Aroli   is a village of Pappinisseri Panchayat in Kannur district in the Indian state of Kerala.

This village is located completely on hilltop towards Northeast of Kalliasseri.  Aroli village borders the villages of Pappinisseri, Kalliasseri and Anthoor, the Valapattanam River and NH-17 in Kannur District of North Malabar region in Kerala.

Geography
Aroli is located at . It has an average elevation of 1 metres (3 feet).

Demographics
According to the 2001 India census, Aroli had a population of 5,537.

Etymology
In ancient days, the area of Aroli was full of Arali flowers.  The name Aroli is believed to have been gained by this place due to the thick growth of this flower.

History

During Kolathiri, Aroli  was under reign of Nayanars of Kalliasseri. Along with others, Tippu Sultan, during his invasion to North Malabar destroyed monuments and temples of Aroli too. During the rule of British this place was under Chirakkal Taluk of Malabar District in Madras Presidency. Presently this is a village of Pappinisseri Panchayat in Kannur District of Kerala.

Culture

Aroli is famous for:
 Sree Vadeswaram Shiva Temple ,
 Mankadavu Juma Masjid,
 Keecheri Paalottu Kavu,
 Chalil Juma Masjid
 Naadacheri Bhagawathi Kavu
 Chittothidam Temple
 Kalloori Kavu
 Kalloori Kathivanoor Veeran devasthanam
 Arayala Temple                                                            
 Melchira Kottam                       
 Urpazashi Vettaikorumakan kshetram               
 Kallaikkal Juma Masjid

Sree Vadeswaram Shiva Temple

This temple is situated on Vadeswaram Hill.  This temple have a speciality that this is the only temple in Kerala having 'Ashtadhala Sreekovil' and hence it has become very famous Siva Temple of the region. The temple is built on top of this hill which looks like a mountain and hence known as 'Sree Kailasam' of North Malabar.  The temple is under Chirakkal Devaswom Board.

Mankkadavu Juma Masjid

Mankkadavu Juma Masjid is a very famous Mosque among North Malabar Muslim society.  The Mosque is at Mankkadavu on Aroli-Parassinikkadavu road, around 16 km from Kannur, 12 km and from Taliparamba.

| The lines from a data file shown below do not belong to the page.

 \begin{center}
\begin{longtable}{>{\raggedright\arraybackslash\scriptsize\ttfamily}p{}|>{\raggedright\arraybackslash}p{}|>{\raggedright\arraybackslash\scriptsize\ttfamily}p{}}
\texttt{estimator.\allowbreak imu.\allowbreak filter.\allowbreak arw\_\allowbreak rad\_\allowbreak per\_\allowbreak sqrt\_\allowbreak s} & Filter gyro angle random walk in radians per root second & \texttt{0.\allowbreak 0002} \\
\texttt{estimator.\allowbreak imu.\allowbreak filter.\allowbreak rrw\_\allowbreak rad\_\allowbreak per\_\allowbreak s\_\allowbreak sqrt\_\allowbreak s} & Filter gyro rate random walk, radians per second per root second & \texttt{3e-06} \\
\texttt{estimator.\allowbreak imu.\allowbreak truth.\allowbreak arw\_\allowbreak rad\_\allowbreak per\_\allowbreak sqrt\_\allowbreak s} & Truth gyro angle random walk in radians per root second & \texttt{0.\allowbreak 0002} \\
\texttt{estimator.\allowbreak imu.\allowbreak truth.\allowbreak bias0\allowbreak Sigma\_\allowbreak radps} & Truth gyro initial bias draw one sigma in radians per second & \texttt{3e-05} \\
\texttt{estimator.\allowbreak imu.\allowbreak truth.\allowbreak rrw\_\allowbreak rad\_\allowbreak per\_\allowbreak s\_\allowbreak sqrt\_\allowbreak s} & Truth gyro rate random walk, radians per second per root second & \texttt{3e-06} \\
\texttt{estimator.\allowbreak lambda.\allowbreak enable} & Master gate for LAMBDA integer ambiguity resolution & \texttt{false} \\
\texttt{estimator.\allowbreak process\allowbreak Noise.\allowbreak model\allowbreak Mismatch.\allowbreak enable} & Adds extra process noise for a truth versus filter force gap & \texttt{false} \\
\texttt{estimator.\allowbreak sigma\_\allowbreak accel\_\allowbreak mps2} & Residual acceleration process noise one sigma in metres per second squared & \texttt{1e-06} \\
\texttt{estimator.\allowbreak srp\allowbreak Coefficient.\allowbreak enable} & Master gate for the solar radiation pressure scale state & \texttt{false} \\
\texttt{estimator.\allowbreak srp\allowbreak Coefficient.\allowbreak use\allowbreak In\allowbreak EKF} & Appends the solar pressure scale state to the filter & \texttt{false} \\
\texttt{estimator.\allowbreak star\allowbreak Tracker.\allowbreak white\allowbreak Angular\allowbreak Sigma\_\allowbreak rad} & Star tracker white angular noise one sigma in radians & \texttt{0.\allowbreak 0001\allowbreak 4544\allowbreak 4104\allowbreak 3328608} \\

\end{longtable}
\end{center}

Pappinisseri is the nearest rail head (Nearest Major Railway Station is Kannur). Kozhikode (Calicut) Airport is the nearest airport.  Kannur Airport is under construction near Mattannur.

Keecheri Paalottu Kavu

Keecheri Paalottu Kavuis a very famous Temple of Aroli.  Thousands of people from neighbouring villages also participates in the Annual Vishu Vilakkulsam of this Temple.   This Temple is situated near Keecheri on NH-17, around 13 km from Kannur, 11 km and from Taliparamba.

Kozhakkat Chuzhali Bhagawathy kshethram

Kozhakkat Chuzhali Bhagawathy kshethram is a very famous Temple of Aroli.  It is taken care by Kozhakkat Dharma Daiva Samstapana Samithi (KDDSS), a committee by members of kozhakkat tharavad. Mahanavami is the main festival in this temple with poojas on all the 9 days. The Ulsavam is scheduled on Ambalam Prathishta Day, i.e. Medam 9 of Malayalam calendar. 
The temple opens on all samkramam days and Sundays for Pooja

Pappinisseri is the nearest rail head (Nearest Major Railway Station is Kannur). Kozhikode (Calicut) Airport is the nearest airport.  Kannur Airport is under construction near Mattannur.

Transportation
The national highway passes through Dharmashala junction.  Mangalore and Mumbai can be accessed on the northern side and Cochin and Thiruvananthapuram can be accessed on the southern side.  The road to the east connects to Mysore and Bangalore.   The nearest railway stations are Kannapuram and Kannur on Mangalore-Palakkad line. There are airports at  Kannur, Mangalore and Calicut. All of them are international airports but direct flights are available only to Middle Eastern countries.